The only comment on how this would be implemented is by the Australia government with their bill to try to enforce a client side backdoor (More like a data stream of all data to the government) But as stated after the five eyes conference, these governments have decided that it’s best for the individual governments to decide the best method to approach this. This means that the method our governments want to implement this is up for debate. Which means it’s on topic to discuss different methods of gaining unauthorized access to encrypted data.
That’s like saying that people know crime is bad so they won’t do crime. Just because it goes against the principles of something, doesn’t mean those principles can’t be broken. We are talking about governments wanting to punish organisations for not putting a back door into software of which goes against the principles of encryption in the first place.

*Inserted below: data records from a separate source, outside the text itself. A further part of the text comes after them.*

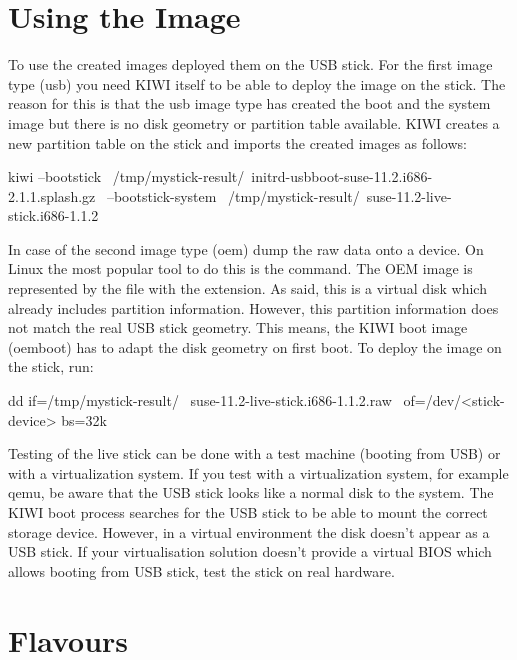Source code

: \section{Using the Image}

To use the created images deployed them on the USB stick. 
For the first image type (usb) you need KIWI itself to
be able to deploy the image on the stick. The reason for this is
that the usb image type has created the boot and the system image
but there is no disk geometry or partition table available. KIWI
creates a new partition table on the stick and imports the created
images as follows:

\begin{Command}{13cm}
kiwi --bootstick \
   /tmp/mystick-result/\
   initrd-usbboot-suse-11.2.i686-2.1.1.splash.gz \
   --bootstick-system \
   /tmp/mystick-result/\
   suse-11.2-live-stick.i686-1.1.2
\end{Command}

In case of the second image type (oem) dump the raw data onto a device. 
On Linux the most popular tool to do this
is the \cmd{dd} command. The OEM image is represented by the file
with the  extension. As said, this is a virtual disk which already
includes partition information. However, this partition information does
not match the real USB stick geometry. This means, the KIWI boot image
(oemboot) has to adapt the disk geometry on first boot. To deploy the
image on the stick, run:

\begin{Command}{13cm}
dd if=/tmp/mystick-result/ \
   suse-11.2-live-stick.i686-1.1.2.raw \
   of=/dev/<stick-device> bs=32k
\end{Command}

Testing of the live stick can be done with a test machine (booting from USB)
or with a virtualization system. If you test with a virtualization
system, for example qemu, be aware that the USB stick looks like
a normal disk to the system. The KIWI boot process searches for the USB
stick to be able to mount the correct storage device. However, in a virtual
environment the disk doesn't appear as a USB stick. If your
virtualisation solution doesn't provide a virtual BIOS which allows booting
from USB stick, test the stick on real hardware.

\section{Flavours}

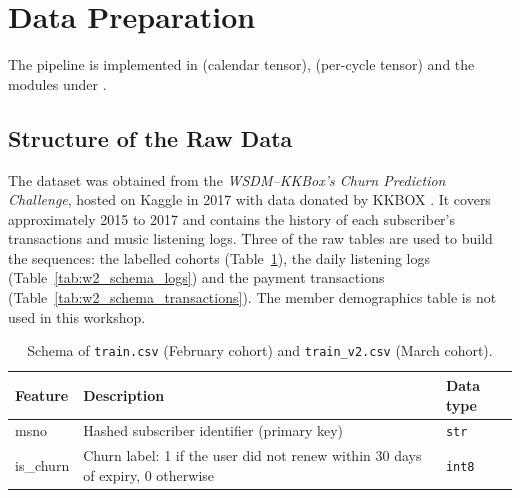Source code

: \documentclass{article}
\begin{document}
\section{Data Preparation}

The pipeline is implemented in  (calendar tensor),  (per-cycle tensor) and the modules under .

\subsection{Structure of the Raw Data}

The dataset was obtained from the \emph{WSDM--KKBox's Churn Prediction Challenge}, hosted on Kaggle in 2017 with data donated by KKBOX \cite{kkbox2017}. It covers approximately 2015 to 2017 and contains the history of each subscriber's transactions and music listening logs. Three of the raw tables are used to build the sequences: the labelled cohorts (Table~\ref{tab:w2_schema_train}), the daily listening logs (Table~\ref{tab:w2_schema_logs}) and the payment transactions (Table~\ref{tab:w2_schema_transactions}). The member demographics table is not used in this workshop.

\begin{table}[H]
\centering
\renewcommand{\arraystretch}{1.3}
\begin{tabularx}{\textwidth}{|l|X|l|}
\hline
\textbf{Feature} & \textbf{Description} & \textbf{Data type} \\ \hline
msno      & Hashed subscriber identifier (primary key) & \texttt{str} \\ \hline
is\_churn & Churn label: 1 if the user did not renew within 30 days of expiry, 0 otherwise & \texttt{int8} \\ \hline
\end{tabularx}
\caption{Schema of \texttt{train.csv} (February cohort) and \texttt{train\_v2.csv} (March cohort).}
\label{tab:w2_schema_train}
\end{table}
\end{document}
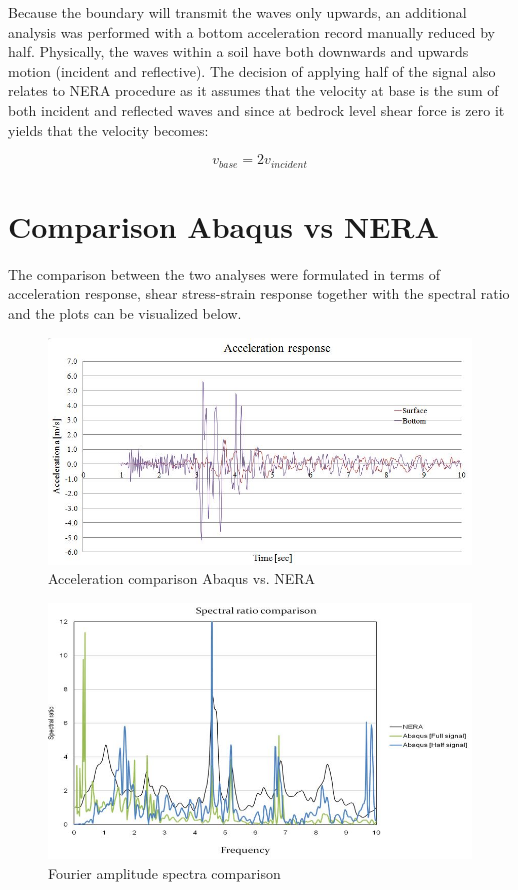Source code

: 	Because the boundary will transmit the waves only upwards, an additional analysis was performed with a bottom acceleration record manually reduced by half. Physically, the waves within a soil have both downwards and upwards motion (incident and reflective). The decision of applying half of the signal also relates to NERA procedure as it assumes that the velocity at base is the sum of both incident and reflected waves and since at bedrock level shear force is zero it yields that the velocity becomes:
	
	\begin{equation}
	v_{base}=2v_{incident}
	\end{equation} 
	
	\section{Comparison Abaqus vs NERA}
	The comparison between the two analyses were formulated in terms of acceleration response, shear stress-strain response together with the spectral ratio and the plots can be visualized below. 
	
	\begin{figure}[h!]
		\centering
		\includegraphics[width=0.7\linewidth]{"acc_response2"}
		\caption{Acceleration comparison Abaqus vs. NERA}
		\label{comp1}
	\end{figure}
	
	\begin{figure}[h!]
		\centering
		\includegraphics[width=0.7\linewidth]{"spectral2"}
		\caption{Fourier amplitude spectra comparison}
		\label{fourier2}
	\end{figure}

Can the process be automated? Yes? then it’s plausible that the government could abuse it with regards to mass surveillance.
Or invest money into TPM’s that make use of government CA certs. Lobby hardware manufacturers into using it. Or force OS companies to add their CA certs to the OS by default. Might take a bit of time with Linux but Windows and OSX would be big targets.
You’re acting as if you have an abundance of answers but you aren’t disproving arguments mentioned, so far it’s been opinions and an attempt to railroad the conversation in a direction you see fit.